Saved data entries
# # # # # # #

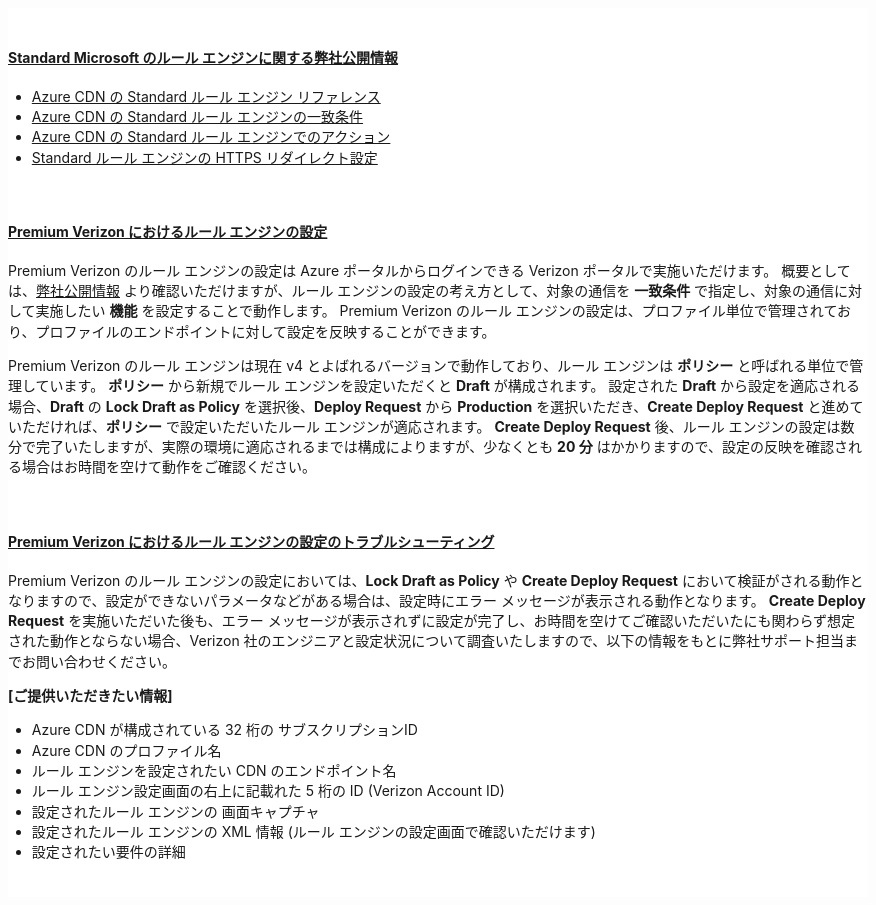 <br>

<span id="document-setting-of-rule-engine-standard-microsoft"></span>

#### <a href="#document-setting-of-rule-engine-standard-microsoft">Standard Microsoft のルール エンジンに関する弊社公開情報</a>

* [Azure CDN の Standard ルール エンジン リファレンス](https://docs.microsoft.com/ja-jp/azure/cdn/cdn-standard-rules-engine-reference)
* [Azure CDN の Standard ルール エンジンの一致条件](https://docs.microsoft.com/ja-jp/azure/cdn/cdn-standard-rules-engine-match-conditions)
* [Azure CDN の Standard ルール エンジンでのアクション](https://docs.microsoft.com/ja-jp/azure/cdn/cdn-standard-rules-engine-actions)
* [Standard ルール エンジンの HTTPS リダイレクト設定](https://docs.microsoft.com/ja-jp/azure/cdn/cdn-standard-rules-engine)

<br>

<span id="setting-of-rule-engine-premium-verizon"></span>

#### <a href="#setting-of-rule-engine-premium-verizon">Premium Verizon におけるルール エンジンの設定</a>
Premium Verizon のルール エンジンの設定は Azure ポータルからログインできる Verizon ポータルで実施いただけます。
概要としては、[弊社公開情報](https://docs.microsoft.com/ja-jp/azure/cdn/cdn-verizon-premium-rules-engine-reference) より確認いただけますが、ルール エンジンの設定の考え方として、対象の通信を **一致条件** で指定し、対象の通信に対して実施したい **機能** を設定することで動作します。
Premium Verizon のルール エンジンの設定は、プロファイル単位で管理されており、プロファイルのエンドポイントに対して設定を反映することができます。

Premium Verizon のルール エンジンは現在 v4 とよばれるバージョンで動作しており、ルール エンジンは **ポリシー** と呼ばれる単位で管理しています。
**ポリシー** から新規でルール エンジンを設定いただくと **Draft** が構成されます。
設定された **Draft** から設定を適応される場合、**Draft** の **Lock Draft as Policy** を選択後、**Deploy Request** から **Production** を選択いただき、**Create Deploy Request** と進めていただければ、**ポリシー** で設定いただいたルール エンジンが適応されます。
**Create Deploy Request** 後、ルール エンジンの設定は数分で完了いたしますが、実際の環境に適応されるまでは構成によりますが、少なくとも **20 分** はかかりますので、設定の反映を確認される場合はお時間を空けて動作をご確認ください。

<br>

<span id="troubleshooting-setting-of-rule-engine-premium-verizon"></span>

#### <a href="#troubleshooting-setting-of-rule-engine-premium-verizon">Premium Verizon におけるルール エンジンの設定のトラブルシューティング</a>
Premium Verizon のルール エンジンの設定においては、**Lock Draft as Policy** や **Create Deploy Request** において検証がされる動作となりますので、設定ができないパラメータなどがある場合は、設定時にエラー メッセージが表示される動作となります。
**Create Deploy Request** を実施いただいた後も、エラー メッセージが表示されずに設定が完了し、お時間を空けてご確認いただいたにも関わらず想定された動作とならない場合、Verizon 社のエンジニアと設定状況について調査いたしますので、以下の情報をもとに弊社サポート担当までお問い合わせください。

**[ご提供いただきたい情報]**
* Azure CDN が構成されている 32 桁の サブスクリプションID
* Azure CDN のプロファイル名
* ルール エンジンを設定されたい CDN のエンドポイント名
* ルール エンジン設定画面の右上に記載れた 5 桁の ID (Verizon Account ID)
* 設定されたルール エンジンの 画面キャプチャ
* 設定されたルール エンジンの XML 情報 (ルール エンジンの設定画面で確認いただけます)
* 設定されたい要件の詳細

<br>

# # # # # # #

# Task brief:
Each line from the first line of the records through the line containing "で指定し、対象の通信に対して実施したい **機能** を設定することで動作します。" must be reproduced exactly, with both ends included and all pictures omitted; nothing else belongs in the answer.

# Completed exercise:
 <br>

<span id="document-setting-of-rule-engine-standard-microsoft"></span>

#### <a href="#document-setting-of-rule-engine-standard-microsoft">Standard Microsoft のルール エンジンに関する弊社公開情報</a>

* [Azure CDN の Standard ルール エンジン リファレンス](https://docs.microsoft.com/ja-jp/azure/cdn/cdn-standard-rules-engine-reference)
* [Azure CDN の Standard ルール エンジンの一致条件](https://docs.microsoft.com/ja-jp/azure/cdn/cdn-standard-rules-engine-match-conditions)
* [Azure CDN の Standard ルール エンジンでのアクション](https://docs.microsoft.com/ja-jp/azure/cdn/cdn-standard-rules-engine-actions)
* [Standard ルール エンジンの HTTPS リダイレクト設定](https://docs.microsoft.com/ja-jp/azure/cdn/cdn-standard-rules-engine)

<br>

<span id="setting-of-rule-engine-premium-verizon"></span>

#### <a href="#setting-of-rule-engine-premium-verizon">Premium Verizon におけるルール エンジンの設定</a>
Premium Verizon のルール エンジンの設定は Azure ポータルからログインできる Verizon ポータルで実施いただけます。
概要としては、[弊社公開情報](https://docs.microsoft.com/ja-jp/azure/cdn/cdn-verizon-premium-rules-engine-reference) より確認いただけますが、ルール エンジンの設定の考え方として、対象の通信を **一致条件** で指定し、対象の通信に対して実施したい **機能** を設定することで動作します。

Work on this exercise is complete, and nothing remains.